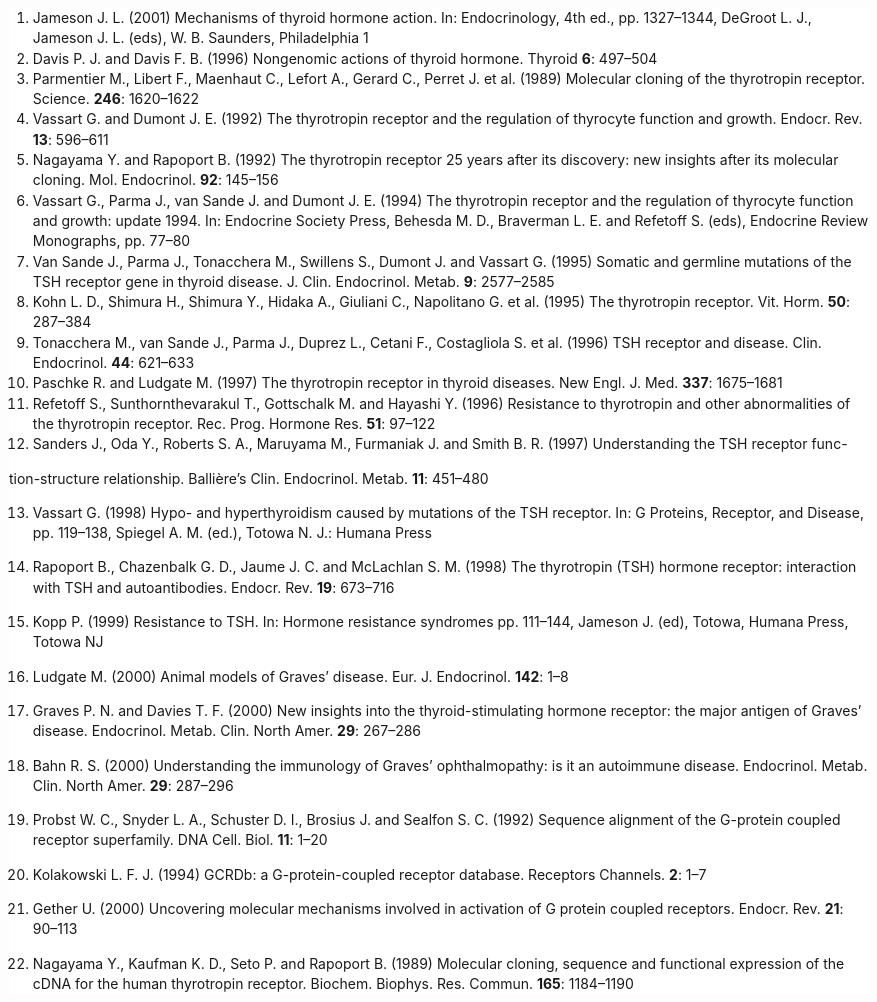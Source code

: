 1. Jameson J. L. (2001) Mechanisms of thyroid hormone action. In: Endocrinology, 4th ed., pp. 1327–1344, DeGroot L. J., Jameson J. L. (eds), W. B. Saunders, Philadelphia 1
2. Davis P. J. and Davis F. B. (1996) Nongenomic actions of thyroid hormone. Thyroid **6**: 497–504
3. Parmentier M., Libert F., Maenhaut C., Lefort A., Gerard C., Perret J. et al. (1989) Molecular cloning of the thyrotropin receptor. Science. **246**: 1620–1622
4. Vassart G. and Dumont J. E. (1992) The thyrotropin receptor and the regulation of thyrocyte function and growth. Endocr. Rev. **13**: 596–611
5. Nagayama Y. and Rapoport B. (1992) The thyrotropin receptor 25 years after its discovery: new insights after its molecular cloning. Mol. Endocrinol. **92**: 145–156
6. Vassart G., Parma J., van Sande J. and Dumont J. E. (1994) The thyrotropin receptor and the regulation of thyrocyte function and growth: update 1994. In: Endocrine Society Press, Behesda M. D., Braverman L. E. and Refetoff S. (eds), Endocrine Review Monographs, pp. 77–80
7. Van Sande J., Parma J., Tonacchera M., Swillens S., Dumont J. and Vassart G. (1995) Somatic and germline mutations of the TSH receptor gene in thyroid disease. J. Clin. Endocrinol. Metab. **9**: 2577–2585
8. Kohn L. D., Shimura H., Shimura Y., Hidaka A., Giuliani C., Napolitano G. et al. (1995) The thyrotropin receptor. Vit. Horm. **50**: 287–384
9. Tonacchera M., van Sande J., Parma J., Duprez L., Cetani F., Costagliola S. et al. (1996) TSH receptor and disease. Clin. Endocrinol. **44**: 621–633
10. Paschke R. and Ludgate M. (1997) The thyrotropin receptor in thyroid diseases. New Engl. J. Med. **337**: 1675–1681
11. Refetoff S., Sunthornthevarakul T., Gottschalk M. and Hayashi Y. (1996) Resistance to thyrotropin and other abnormalities of the thyrotropin receptor. Rec. Prog. Hormone Res. **51**: 97–122
12. Sanders J., Oda Y., Roberts S. A., Maruyama M., Furmaniak J. and Smith B. R. (1997) Understanding the TSH receptor func-

tion-structure relationship. Ballière’s Clin. Endocrinol. Metab. **11**: 451–480

13. Vassart G. (1998) Hypo- and hyperthyroidism caused by mutations of the TSH receptor. In: G Proteins, Receptor, and Disease, pp. 119–138, Spiegel A. M. (ed.), Totowa N. J.: Humana Press

14. Rapoport B., Chazenbalk G. D., Jaume J. C. and McLachlan S. M. (1998) The thyrotropin (TSH) hormone receptor: interaction with TSH and autoantibodies. Endocr. Rev. **19**: 673–716

15. Kopp P. (1999) Resistance to TSH. In: Hormone resistance syndromes pp. 111–144, Jameson J. (ed), Totowa, Humana Press, Totowa NJ

16. Ludgate M. (2000) Animal models of Graves’ disease. Eur. J. Endocrinol. **142**: 1–8

17. Graves P. N. and Davies T. F. (2000) New insights into the thyroid-stimulating hormone receptor: the major antigen of Graves’ disease. Endocrinol. Metab. Clin. North Amer. **29**: 267–286

18. Bahn R. S. (2000) Understanding the immunology of Graves’ ophthalmopathy: is it an autoimmune disease. Endocrinol. Metab. Clin. North Amer. **29**: 287–296

19. Probst W. C., Snyder L. A., Schuster D. I., Brosius J. and Sealfon S. C. (1992) Sequence alignment of the G-protein coupled receptor superfamily. DNA Cell. Biol. **11**: 1–20

20. Kolakowski L. F. J. (1994) GCRDb: a G-protein-coupled receptor database. Receptors Channels. **2**: 1–7

21. Gether U. (2000) Uncovering molecular mechanisms involved in activation of G protein coupled receptors. Endocr. Rev. **21**: 90–113

22. Nagayama Y., Kaufman K. D., Seto P. and Rapoport B. (1989) Molecular cloning, sequence and functional expression of the cDNA for the human thyrotropin receptor. Biochem. Biophys. Res. Commun. **165**: 1184–1190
○ ○ ○ ○ ○ ○ ○
Task to complete:
Would you print exactly, and only, the lines of the data above from the line with "7. Van Sande" through the line with "14. Rapoport B., Chazenbalk", inclusive?

Answer to the problem:
7. Van Sande J., Parma J., Tonacchera M., Swillens S., Dumont J. and Vassart G. (1995) Somatic and germline mutations of the TSH receptor gene in thyroid disease. J. Clin. Endocrinol. Metab. **9**: 2577–2585
8. Kohn L. D., Shimura H., Shimura Y., Hidaka A., Giuliani C., Napolitano G. et al. (1995) The thyrotropin receptor. Vit. Horm. **50**: 287–384
9. Tonacchera M., van Sande J., Parma J., Duprez L., Cetani F., Costagliola S. et al. (1996) TSH receptor and disease. Clin. Endocrinol. **44**: 621–633
10. Paschke R. and Ludgate M. (1997) The thyrotropin receptor in thyroid diseases. New Engl. J. Med. **337**: 1675–1681
11. Refetoff S., Sunthornthevarakul T., Gottschalk M. and Hayashi Y. (1996) Resistance to thyrotropin and other abnormalities of the thyrotropin receptor. Rec. Prog. Hormone Res. **51**: 97–122
12. Sanders J., Oda Y., Roberts S. A., Maruyama M., Furmaniak J. and Smith B. R. (1997) Understanding the TSH receptor func-

tion-structure relationship. Ballière’s Clin. Endocrinol. Metab. **11**: 451–480

13. Vassart G. (1998) Hypo- and hyperthyroidism caused by mutations of the TSH receptor. In: G Proteins, Receptor, and Disease, pp. 119–138, Spiegel A. M. (ed.), Totowa N. J.: Humana Press

14. Rapoport B., Chazenbalk G. D., Jaume J. C. and McLachlan S. M. (1998) The thyrotropin (TSH) hormone receptor: interaction with TSH and autoantibodies. Endocr. Rev. **19**: 673–716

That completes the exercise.